量子物理学あるいは宇宙論に関する本に、しばしば登場する「ダークマター」と「ダークエネルギー」。
ダークマターは、銀河が高速で回転している事実から、その存在は理解しやすい。
一方、ダークエネルギーは、スカラー場の一種であり一般相対性理論の宇宙項に該当するもの、と説明されるがその実態は不明。なのに、ほぼ全ての物理学者が異論なく受け入れているようにみえることに、違和感があった。
本書を読むと、宇宙が現在の形で存在するためには、物質を集める核となるダークマターだけでなく、空間を引き延ばす力も不可欠だった、ということがよく理解できる。
気象学におけるシミュレーションの進歩から説き起こし、それが宇宙論に適用され、観測結果をよく説明するとともに、シミュレーションによる予測が観測によって確認される。そのようにしてシミュレーションは宇宙論と量子力学にとって大きな意味を持つようになった。

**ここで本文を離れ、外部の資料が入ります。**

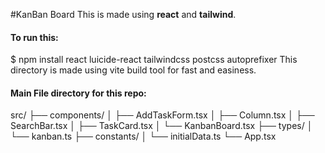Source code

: #KanBan Board
This is made using <strong>react</strong> and <strong>tailwind</strong>.
<h4>To run this:</h4>
$ npm install react luicide-react tailwindcss postcss autoprefixer
This directory is made using vite build tool for fast and easiness.
<h4>Main File directory for this repo:</h4>
src/
├── components/
│   ├── AddTaskForm.tsx
│   ├── Column.tsx
│   ├── SearchBar.tsx
│   ├── TaskCard.tsx
│   └── KanbanBoard.tsx
├── types/
│   └── kanban.ts
├── constants/
│   └── initialData.ts
└── App.tsx
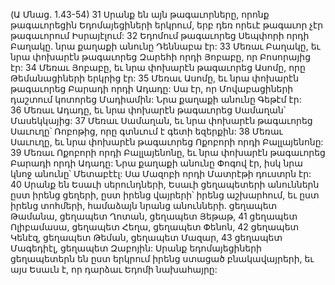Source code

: (Ա Մնաց. 1.43-54)
31 Սրանք են այն թագաւորները, որոնք թագաւորեցին Եդոմայեցիների երկրում, երբ դեռ որեւէ թագաւոր չէր թագաւորում Իսրայէլում: 32 Եդոմում թագաւորեց Սեպփորի որդի Բաղակը. նրա քաղաքի անունը Դեննաբա էր: 33 Մեռաւ Բաղակը, եւ նրա փոխարէն թագաւորեց Զարեհի որդի Յոբաբը, որ Բոսորայից էր: 34 Մեռաւ Յոբաբը, եւ նրա փոխարէն թագաւորեց Ասոմը, որը Թեմանացիների երկրից էր: 35 Մեռաւ Ասոմը, եւ նրա փոխարէն թագաւորեց Բարադի որդի Ադադը: Սա էր, որ Մովաբացիների դաշտում կոտորեց Մադիամին: Նրա քաղաքի անունը Գեթէմ էր: 36 Մեռաւ Ադադը, եւ նրա փոխարէն թագաւորեց Սամաղան՝ Մասեկկայից: 37 Մեռաւ Սամաղան, եւ նրա փոխարէն թագաւորեց Սաւուղը՝ Ռոբոթից, որը գտնւում է գետի եզերքին: 38 Մեռաւ Սաւուղը, եւ նրա փոխարէն թագաւորեց Ոքոբորի որդի Բալլայենոնը: 39 Մեռաւ Ոքոբորի որդի Բալլայենոնը, եւ նրա փոխարէն թագաւորեց Բարադի որդի Ադադը: Նրա քաղաքի անունը Փոգով էր, իսկ նրա կնոջ անունը՝ Մետաբէէլ: Սա Մազոբի որդի Մատրէթի դուստրն էր: 40 Սրանք են Եսաւի սերունդների, Եսաւի ցեղապետերի անուններն ըստ իրենց ցեղերի, ըստ իրենց վայրերի՝ իրենց աշխարհում, եւ ըստ իրենց տոհմերի, համաձայն նրանց անունների. ցեղապետ Թամանա, ցեղապետ Ղոտան, ցեղապետ Յեթաթ, 41 ցեղապետ Ոլիբամասա, ցեղապետ Հեղա, ցեղապետ Փենոն, 42 ցեղապետ Կենէզ, ցեղապետ Թեման, ցեղապետ Մազար, 43 ցեղապետ Մագեդիէլ, ցեղապետ Զաբոյին: Սրանք եդոմայեցիների ցեղապետերն են ըստ երկրում իրենց ստացած բնակավայրերի, եւ այս Եսաւն է, որ դարձաւ Եդոմի նախահայրը:
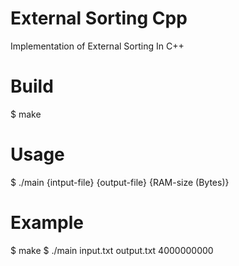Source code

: # External Sorting Cpp
Implementation of External Sorting In C++

# Build
  $ make
 
# Usage
  $ ./main {intput-file} {output-file} {RAM-size (Bytes)}
  
# Example
  $ make
  $ ./main input.txt output.txt 4000000000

終盤では、機械学習やシミュレーション仮説にも言及している。(著者は、この宇宙が超越的存在によるシミュレーションである、という考えには懐疑的だが、この宇宙そのものが巨大なコンピュータでありこの世界をシミュレーションと考えることもできる、という考え方に対しては、認識論として、あり、と考えているようだ。)
専門知識がなくても読めるように、段階を追って必要なことを説明している手際の良さだけでなく、全体として、サイエンスに客観的に向き合おうとする姿勢が非常に印象的な一冊だった。